Plain-text document sources
= Beginning of Section =
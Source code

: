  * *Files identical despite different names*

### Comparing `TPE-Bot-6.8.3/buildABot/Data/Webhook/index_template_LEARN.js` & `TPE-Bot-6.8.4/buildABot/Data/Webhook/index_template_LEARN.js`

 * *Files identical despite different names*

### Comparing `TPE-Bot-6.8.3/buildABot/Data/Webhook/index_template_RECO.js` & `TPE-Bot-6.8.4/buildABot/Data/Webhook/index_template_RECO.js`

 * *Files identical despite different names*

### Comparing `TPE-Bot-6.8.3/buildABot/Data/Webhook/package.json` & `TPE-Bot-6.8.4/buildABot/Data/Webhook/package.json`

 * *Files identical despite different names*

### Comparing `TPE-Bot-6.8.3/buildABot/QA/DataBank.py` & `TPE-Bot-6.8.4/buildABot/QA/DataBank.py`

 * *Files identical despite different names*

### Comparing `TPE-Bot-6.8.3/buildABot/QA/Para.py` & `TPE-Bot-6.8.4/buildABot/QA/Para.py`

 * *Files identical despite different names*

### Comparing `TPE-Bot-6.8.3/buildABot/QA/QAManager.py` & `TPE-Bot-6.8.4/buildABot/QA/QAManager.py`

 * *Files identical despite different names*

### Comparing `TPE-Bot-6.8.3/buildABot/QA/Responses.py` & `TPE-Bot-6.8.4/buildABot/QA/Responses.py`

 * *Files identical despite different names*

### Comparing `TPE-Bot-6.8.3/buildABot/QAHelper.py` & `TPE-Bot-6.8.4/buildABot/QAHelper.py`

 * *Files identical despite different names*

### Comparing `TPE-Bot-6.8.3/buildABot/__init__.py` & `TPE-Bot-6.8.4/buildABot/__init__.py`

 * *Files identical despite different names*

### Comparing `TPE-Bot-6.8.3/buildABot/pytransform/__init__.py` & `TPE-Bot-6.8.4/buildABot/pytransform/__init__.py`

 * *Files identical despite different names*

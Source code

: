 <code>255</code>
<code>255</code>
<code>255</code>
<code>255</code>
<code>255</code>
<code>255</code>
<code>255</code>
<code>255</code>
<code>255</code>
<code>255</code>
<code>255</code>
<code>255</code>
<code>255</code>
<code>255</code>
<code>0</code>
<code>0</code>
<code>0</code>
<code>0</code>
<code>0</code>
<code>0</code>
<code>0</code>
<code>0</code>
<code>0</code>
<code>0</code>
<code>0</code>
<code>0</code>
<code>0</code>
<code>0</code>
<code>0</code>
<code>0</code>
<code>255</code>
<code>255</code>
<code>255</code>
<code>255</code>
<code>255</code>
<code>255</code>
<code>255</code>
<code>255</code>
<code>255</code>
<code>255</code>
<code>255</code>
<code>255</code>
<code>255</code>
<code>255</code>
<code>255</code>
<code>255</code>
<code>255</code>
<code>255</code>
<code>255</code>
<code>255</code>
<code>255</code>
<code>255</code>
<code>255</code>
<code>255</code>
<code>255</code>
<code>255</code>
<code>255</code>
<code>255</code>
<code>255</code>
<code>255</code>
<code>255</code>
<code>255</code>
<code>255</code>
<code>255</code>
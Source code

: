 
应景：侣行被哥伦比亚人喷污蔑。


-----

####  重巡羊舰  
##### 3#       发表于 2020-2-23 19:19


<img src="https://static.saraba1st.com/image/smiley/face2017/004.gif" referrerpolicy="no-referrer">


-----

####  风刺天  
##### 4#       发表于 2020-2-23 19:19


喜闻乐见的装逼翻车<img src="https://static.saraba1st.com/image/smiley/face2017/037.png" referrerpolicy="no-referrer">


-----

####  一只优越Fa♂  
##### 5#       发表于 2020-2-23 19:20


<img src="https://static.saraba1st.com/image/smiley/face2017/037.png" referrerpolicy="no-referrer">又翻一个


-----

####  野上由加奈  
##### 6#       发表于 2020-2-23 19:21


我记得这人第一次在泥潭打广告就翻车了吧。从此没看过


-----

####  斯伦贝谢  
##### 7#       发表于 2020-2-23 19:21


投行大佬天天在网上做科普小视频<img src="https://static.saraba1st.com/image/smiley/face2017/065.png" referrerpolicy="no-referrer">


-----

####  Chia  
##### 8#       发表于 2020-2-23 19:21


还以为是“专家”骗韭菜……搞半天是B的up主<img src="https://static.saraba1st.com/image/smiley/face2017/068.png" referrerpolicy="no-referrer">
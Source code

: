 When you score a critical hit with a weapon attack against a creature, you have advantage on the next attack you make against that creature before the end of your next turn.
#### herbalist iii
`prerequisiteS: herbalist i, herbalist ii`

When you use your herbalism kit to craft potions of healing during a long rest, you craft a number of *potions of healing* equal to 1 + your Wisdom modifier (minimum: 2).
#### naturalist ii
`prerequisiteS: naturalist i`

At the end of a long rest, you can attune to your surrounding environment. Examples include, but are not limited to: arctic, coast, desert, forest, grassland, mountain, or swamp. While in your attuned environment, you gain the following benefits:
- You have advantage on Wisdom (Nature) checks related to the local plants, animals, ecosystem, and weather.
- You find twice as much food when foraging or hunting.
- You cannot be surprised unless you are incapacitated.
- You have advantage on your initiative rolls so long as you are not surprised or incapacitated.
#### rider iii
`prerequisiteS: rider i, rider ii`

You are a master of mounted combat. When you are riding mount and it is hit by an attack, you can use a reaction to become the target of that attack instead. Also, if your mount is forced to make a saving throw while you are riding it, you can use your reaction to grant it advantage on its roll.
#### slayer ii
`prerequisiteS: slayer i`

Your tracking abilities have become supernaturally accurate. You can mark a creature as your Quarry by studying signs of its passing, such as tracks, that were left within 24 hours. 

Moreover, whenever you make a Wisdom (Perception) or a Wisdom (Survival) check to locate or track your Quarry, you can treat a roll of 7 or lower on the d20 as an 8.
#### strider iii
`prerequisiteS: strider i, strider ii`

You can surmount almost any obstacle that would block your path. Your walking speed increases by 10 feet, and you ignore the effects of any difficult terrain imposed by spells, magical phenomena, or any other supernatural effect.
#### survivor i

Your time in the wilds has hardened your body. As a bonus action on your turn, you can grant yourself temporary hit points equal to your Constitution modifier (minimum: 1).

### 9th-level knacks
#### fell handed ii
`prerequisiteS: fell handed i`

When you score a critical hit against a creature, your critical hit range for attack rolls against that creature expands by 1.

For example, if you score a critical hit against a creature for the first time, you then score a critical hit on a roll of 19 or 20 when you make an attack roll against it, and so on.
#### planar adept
= End of Section =
How to complete this task: Select and copy each line from the data that includes the word "Webhook".

Result of the task:
### Comparing `TPE-Bot-6.8.3/buildABot/Data/Webhook/index_template_LEARN.js` & `TPE-Bot-6.8.4/buildABot/Data/Webhook/index_template_LEARN.js`
### Comparing `TPE-Bot-6.8.3/buildABot/Data/Webhook/index_template_RECO.js` & `TPE-Bot-6.8.4/buildABot/Data/Webhook/index_template_RECO.js`
### Comparing `TPE-Bot-6.8.3/buildABot/Data/Webhook/package.json` & `TPE-Bot-6.8.4/buildABot/Data/Webhook/package.json`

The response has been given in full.